• _Exercise goal_:
A copy is needed of each line in the records that has the word "호출하고".

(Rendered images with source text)
__________________________________________________
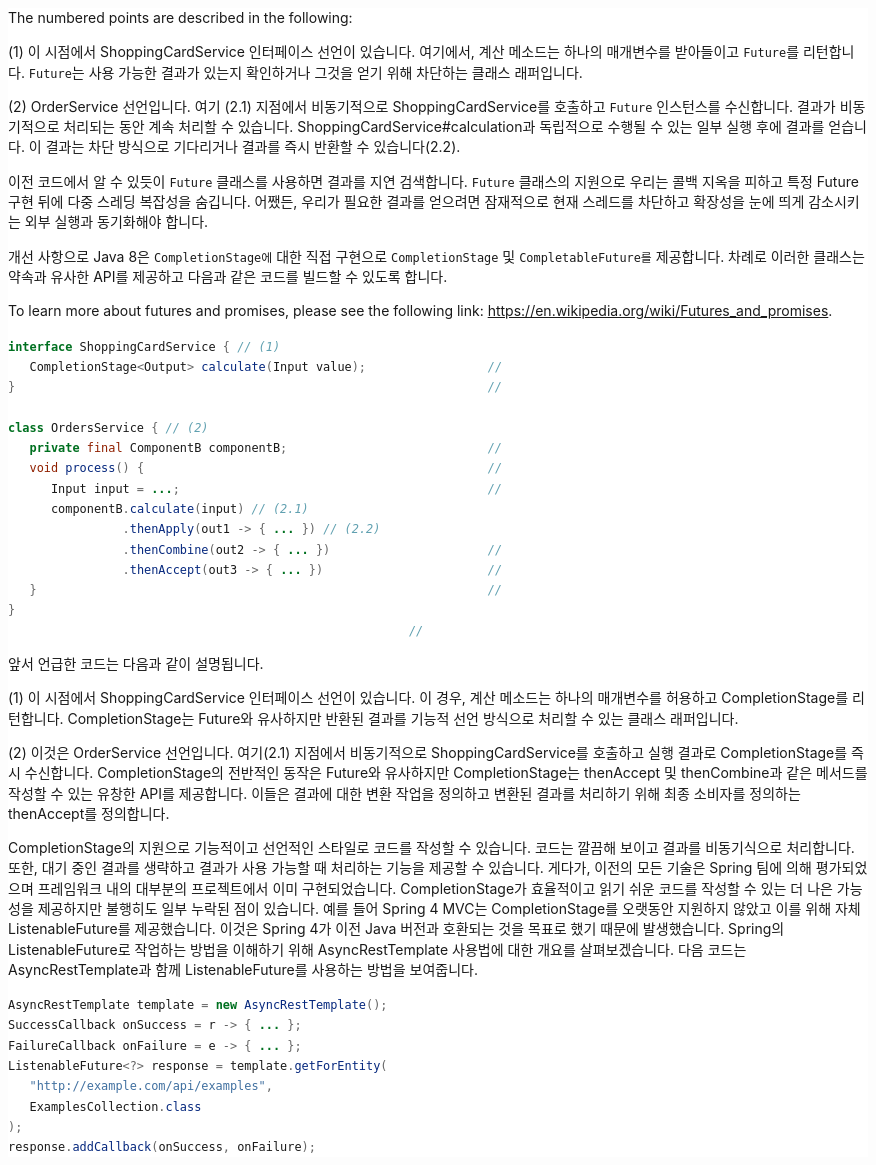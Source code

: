 The numbered points are described in the following:

(1) 이 시점에서 ShoppingCardService 인터페이스 선언이 있습니다. 여기에서, 계산 메소드는 하나의 매개변수를 받아들이고 `Future`를 리턴합니다. `Future`는 사용 가능한 결과가 있는지 확인하거나 그것을 얻기 위해 차단하는 클래스 래퍼입니다.

(2) OrderService 선언입니다. 여기 (2.1) 지점에서 비동기적으로 ShoppingCardService를 호출하고 `Future` 인스턴스를 수신합니다. 결과가 비동기적으로 처리되는 동안 계속 처리할 수 있습니다. ShoppingCardService#calculation과 독립적으로 수행될 수 있는 일부 실행 후에 결과를 얻습니다. 이 결과는 차단 방식으로 기다리거나 결과를 즉시 반환할 수 있습니다(2.2).

이전 코드에서 알 수 있듯이 `Future` 클래스를 사용하면 결과를 지연 검색합니다. `Future` 클래스의 지원으로 우리는 콜백 지옥을 피하고 특정 Future 구현 뒤에 다중 스레딩 복잡성을 숨깁니다. 어쨌든, 우리가 필요한 결과를 얻으려면 잠재적으로 현재 스레드를 차단하고 확장성을 눈에 띄게 감소시키는 외부 실행과 동기화해야 합니다.

개선 사항으로 Java 8은 `CompletionStage에` 대한 직접 구현으로 `CompletionStage` 및 `CompletableFuture를` 제공합니다. 차례로 이러한 클래스는 약속과 유사한 API를 제공하고 다음과 같은 코드를 빌드할 수 있도록 합니다.

To learn more about futures and promises, please see the following link: https://en.wikipedia.org/wiki/Futures_and_promises.

```java
interface ShoppingCardService { // (1)
   CompletionStage<Output> calculate(Input value);                 //
}                                                                  //

class OrdersService { // (2)
   private final ComponentB componentB;                            //
   void process() {                                                //
      Input input = ...;                                           //
      componentB.calculate(input) // (2.1)
                .thenApply(out1 -> { ... }) // (2.2)
                .thenCombine(out2 -> { ... })                      //       
                .thenAccept(out3 -> { ... })                       //
   }                                                               //
}          
                                                        //
```
앞서 언급한 코드는 다음과 같이 설명됩니다.

(1) 이 시점에서 ShoppingCardService 인터페이스 선언이 있습니다. 이 경우, 계산 메소드는 하나의 매개변수를 허용하고 CompletionStage를 리턴합니다. CompletionStage는 Future와 유사하지만 반환된 결과를 기능적 선언 방식으로 처리할 수 있는 클래스 래퍼입니다.

(2) 이것은 OrderService 선언입니다. 여기(2.1) 지점에서 비동기적으로 ShoppingCardService를 호출하고 실행 결과로 CompletionStage를 즉시 수신합니다. CompletionStage의 전반적인 동작은 Future와 유사하지만 CompletionStage는 thenAccept 및 thenCombine과 같은 메서드를 작성할 수 있는 유창한 API를 제공합니다. 이들은 결과에 대한 변환 작업을 정의하고 변환된 결과를 처리하기 위해 최종 소비자를 정의하는 thenAccept를 정의합니다.

CompletionStage의 지원으로 기능적이고 선언적인 스타일로 코드를 작성할 수 있습니다. 코드는 깔끔해 보이고 결과를 비동기식으로 처리합니다. 또한, 대기 중인 결과를 생략하고 결과가 사용 가능할 때 처리하는 기능을 제공할 수 있습니다. 게다가, 이전의 모든 기술은 Spring 팀에 의해 평가되었으며 프레임워크 내의 대부분의 프로젝트에서 이미 구현되었습니다. CompletionStage가 효율적이고 읽기 쉬운 코드를 작성할 수 있는 더 나은 가능성을 제공하지만 불행히도 일부 누락된 점이 있습니다. 예를 들어 Spring 4 MVC는 CompletionStage를 오랫동안 지원하지 않았고 이를 위해 자체 ListenableFuture를 제공했습니다. 이것은 Spring 4가 이전 Java 버전과 호환되는 것을 목표로 했기 때문에 발생했습니다. Spring의 ListenableFuture로 작업하는 방법을 이해하기 위해 AsyncRestTemplate 사용법에 대한 개요를 살펴보겠습니다. 다음 코드는 AsyncRestTemplate과 함께 ListenableFuture를 사용하는 방법을 보여줍니다.

```java
AsyncRestTemplate template = new AsyncRestTemplate(); 
SuccessCallback onSuccess = r -> { ... }; 
FailureCallback onFailure = e -> { ... }; 
ListenableFuture<?> response = template.getForEntity(
   "http://example.com/api/examples", 
   ExamplesCollection.class 
);
response.addCallback(onSuccess, onFailure);
```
__________________________________________________
• _Answer below_:
(2) OrderService 선언입니다. 여기 (2.1) 지점에서 비동기적으로 ShoppingCardService를 호출하고 `Future` 인스턴스를 수신합니다. 결과가 비동기적으로 처리되는 동안 계속 처리할 수 있습니다. ShoppingCardService#calculation과 독립적으로 수행될 수 있는 일부 실행 후에 결과를 얻습니다. 이 결과는 차단 방식으로 기다리거나 결과를 즉시 반환할 수 있습니다(2.2).
(2) 이것은 OrderService 선언입니다. 여기(2.1) 지점에서 비동기적으로 ShoppingCardService를 호출하고 실행 결과로 CompletionStage를 즉시 수신합니다. CompletionStage의 전반적인 동작은 Future와 유사하지만 CompletionStage는 thenAccept 및 thenCombine과 같은 메서드를 작성할 수 있는 유창한 API를 제공합니다. 이들은 결과에 대한 변환 작업을 정의하고 변환된 결과를 처리하기 위해 최종 소비자를 정의하는 thenAccept를 정의합니다.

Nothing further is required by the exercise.